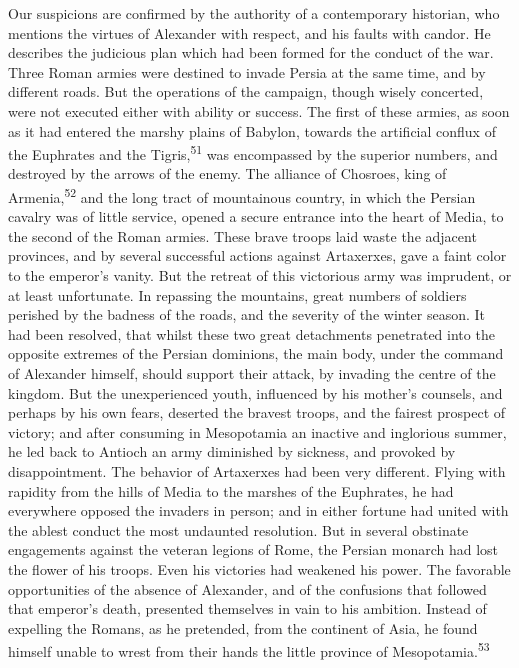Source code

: 
Our suspicions are confirmed by the authority of a contemporary
historian, who mentions the virtues of Alexander with respect,
and his faults with candor. He describes the judicious plan which
had been formed for the conduct of the war. Three Roman armies
were destined to invade Persia at the same time, and by different
roads. But the operations of the campaign, though wisely
concerted, were not executed either with ability or success. The
first of these armies, as soon as it had entered the marshy
plains of Babylon, towards the artificial conflux of the
Euphrates and the Tigris,\textsuperscript{51} was encompassed by the superior
numbers, and destroyed by the arrows of the enemy. The alliance
of Chosroes, king of Armenia,\textsuperscript{52} and the long tract of
mountainous country, in which the Persian cavalry was of little
service, opened a secure entrance into the heart of Media, to the
second of the Roman armies. These brave troops laid waste the
adjacent provinces, and by several successful actions against
Artaxerxes, gave a faint color to the emperor’s vanity. But the
retreat of this victorious army was imprudent, or at least
unfortunate. In repassing the mountains, great numbers of
soldiers perished by the badness of the roads, and the severity
of the winter season. It had been resolved, that whilst these two
great detachments penetrated into the opposite extremes of the
Persian dominions, the main body, under the command of Alexander
himself, should support their attack, by invading the centre of
the kingdom. But the unexperienced youth, influenced by his
mother’s counsels, and perhaps by his own fears, deserted the
bravest troops, and the fairest prospect of victory; and after
consuming in Mesopotamia an inactive and inglorious summer, he
led back to Antioch an army diminished by sickness, and provoked
by disappointment. The behavior of Artaxerxes had been very
different. Flying with rapidity from the hills of Media to the
marshes of the Euphrates, he had everywhere opposed the invaders
in person; and in either fortune had united with the ablest
conduct the most undaunted resolution. But in several obstinate
engagements against the veteran legions of Rome, the Persian
monarch had lost the flower of his troops. Even his victories had
weakened his power. The favorable opportunities of the absence of
Alexander, and of the confusions that followed that emperor’s
death, presented themselves in vain to his ambition. Instead of
expelling the Romans, as he pretended, from the continent of
Asia, he found himself unable to wrest from their hands the
little province of Mesopotamia.\textsuperscript{53}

## Exercise instructions
Begin at the first line of the records. Print every line through the one containing "service, opened a" exactly, but skip the pictures.

## Answer to the problem
Source code

: 
Our suspicions are confirmed by the authority of a contemporary
historian, who mentions the virtues of Alexander with respect,
and his faults with candor. He describes the judicious plan which
had been formed for the conduct of the war. Three Roman armies
were destined to invade Persia at the same time, and by different
roads. But the operations of the campaign, though wisely
concerted, were not executed either with ability or success. The
first of these armies, as soon as it had entered the marshy
plains of Babylon, towards the artificial conflux of the
Euphrates and the Tigris,\textsuperscript{51} was encompassed by the superior
numbers, and destroyed by the arrows of the enemy. The alliance
of Chosroes, king of Armenia,\textsuperscript{52} and the long tract of
mountainous country, in which the Persian cavalry was of little
service, opened a secure entrance into the heart of Media, to the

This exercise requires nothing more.